* [INPUT]
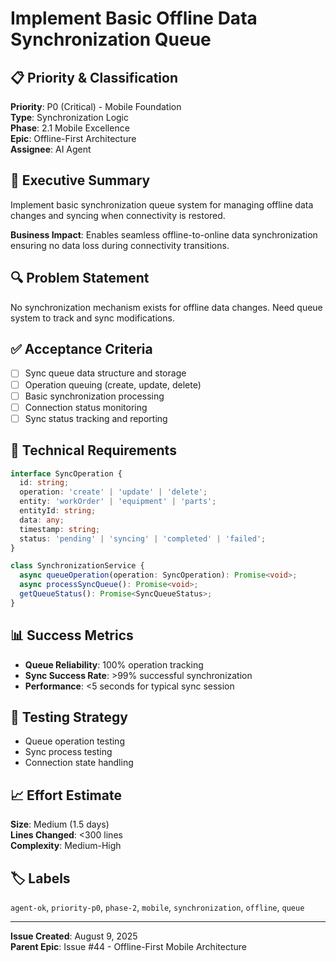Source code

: # Implement Basic Offline Data Synchronization Queue

## 📋 Priority & Classification

**Priority**: P0 (Critical) - Mobile Foundation  
**Type**: Synchronization Logic  
**Phase**: 2.1 Mobile Excellence  
**Epic**: Offline-First Architecture  
**Assignee**: AI Agent

## 🎯 Executive Summary

Implement basic synchronization queue system for managing offline data changes
and syncing when connectivity is restored.

**Business Impact**: Enables seamless offline-to-online data synchronization
ensuring no data loss during connectivity transitions.

## 🔍 Problem Statement

No synchronization mechanism exists for offline data changes. Need queue system
to track and sync modifications.

## ✅ Acceptance Criteria

- [ ] Sync queue data structure and storage
- [ ] Operation queuing (create, update, delete)
- [ ] Basic synchronization processing
- [ ] Connection status monitoring
- [ ] Sync status tracking and reporting

## 🔧 Technical Requirements

```typescript
interface SyncOperation {
  id: string;
  operation: 'create' | 'update' | 'delete';
  entity: 'workOrder' | 'equipment' | 'parts';
  entityId: string;
  data: any;
  timestamp: string;
  status: 'pending' | 'syncing' | 'completed' | 'failed';
}

class SynchronizationService {
  async queueOperation(operation: SyncOperation): Promise<void>;
  async processSyncQueue(): Promise<void>;
  getQueueStatus(): Promise<SyncQueueStatus>;
}
```

## 📊 Success Metrics

- **Queue Reliability**: 100% operation tracking
- **Sync Success Rate**: >99% successful synchronization
- **Performance**: <5 seconds for typical sync session

## 🧪 Testing Strategy

- Queue operation testing
- Sync process testing
- Connection state handling

## 📈 Effort Estimate

**Size**: Medium (1.5 days)  
**Lines Changed**: <300 lines  
**Complexity**: Medium-High

## 🏷️ Labels

`agent-ok`, `priority-p0`, `phase-2`, `mobile`, `synchronization`, `offline`,
`queue`

---

**Issue Created**: August 9, 2025  
**Parent Epic**: Issue #44 - Offline-First Mobile Architecture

* [WORK TASK] Copy out every line of the listing where the word "Epic" occurs.

* [OUTPUT OF THE EXERCISE]
**Epic**: Offline-First Architecture  
**Parent Epic**: Issue #44 - Offline-First Mobile Architecture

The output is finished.